**Exercise inputs**
_____

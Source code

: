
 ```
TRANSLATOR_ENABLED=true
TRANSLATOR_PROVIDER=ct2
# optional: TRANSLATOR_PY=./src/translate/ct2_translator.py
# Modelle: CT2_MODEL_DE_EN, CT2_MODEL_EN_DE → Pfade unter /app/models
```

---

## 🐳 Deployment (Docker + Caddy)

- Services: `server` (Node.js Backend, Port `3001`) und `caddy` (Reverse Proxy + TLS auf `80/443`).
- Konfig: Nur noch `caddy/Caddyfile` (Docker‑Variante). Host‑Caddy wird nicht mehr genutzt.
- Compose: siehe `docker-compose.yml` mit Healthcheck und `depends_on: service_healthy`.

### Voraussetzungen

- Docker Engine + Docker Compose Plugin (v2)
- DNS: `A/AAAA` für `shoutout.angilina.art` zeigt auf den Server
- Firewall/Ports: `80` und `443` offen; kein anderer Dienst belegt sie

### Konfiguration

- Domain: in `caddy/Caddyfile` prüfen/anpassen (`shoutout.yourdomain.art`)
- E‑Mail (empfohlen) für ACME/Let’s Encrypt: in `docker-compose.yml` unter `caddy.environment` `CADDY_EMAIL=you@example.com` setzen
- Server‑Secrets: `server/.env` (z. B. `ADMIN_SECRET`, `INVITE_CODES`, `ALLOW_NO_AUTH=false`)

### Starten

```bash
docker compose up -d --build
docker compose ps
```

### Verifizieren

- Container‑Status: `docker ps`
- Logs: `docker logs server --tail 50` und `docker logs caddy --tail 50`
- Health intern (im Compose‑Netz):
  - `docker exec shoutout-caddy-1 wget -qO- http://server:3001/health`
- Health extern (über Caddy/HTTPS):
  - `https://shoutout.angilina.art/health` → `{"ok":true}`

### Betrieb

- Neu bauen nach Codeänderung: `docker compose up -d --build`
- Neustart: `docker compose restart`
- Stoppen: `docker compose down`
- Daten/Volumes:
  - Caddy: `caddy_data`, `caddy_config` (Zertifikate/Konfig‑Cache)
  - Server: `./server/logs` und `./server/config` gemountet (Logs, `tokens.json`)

_____

**Exercise**
Begin at the line that has "- E‑Mail (empfohlen)" in the entries above; stop after the line that has "- Health intern". Transcribe exactly those lines and no others.

**Answer to the problem**
- E‑Mail (empfohlen) für ACME/Let’s Encrypt: in `docker-compose.yml` unter `caddy.environment` `CADDY_EMAIL=you@example.com` setzen
- Server‑Secrets: `server/.env` (z. B. `ADMIN_SECRET`, `INVITE_CODES`, `ALLOW_NO_AUTH=false`)

### Starten

```bash
docker compose up -d --build
docker compose ps
```

### Verifizieren

- Container‑Status: `docker ps`
- Logs: `docker logs server --tail 50` und `docker logs caddy --tail 50`
- Health intern (im Compose‑Netz):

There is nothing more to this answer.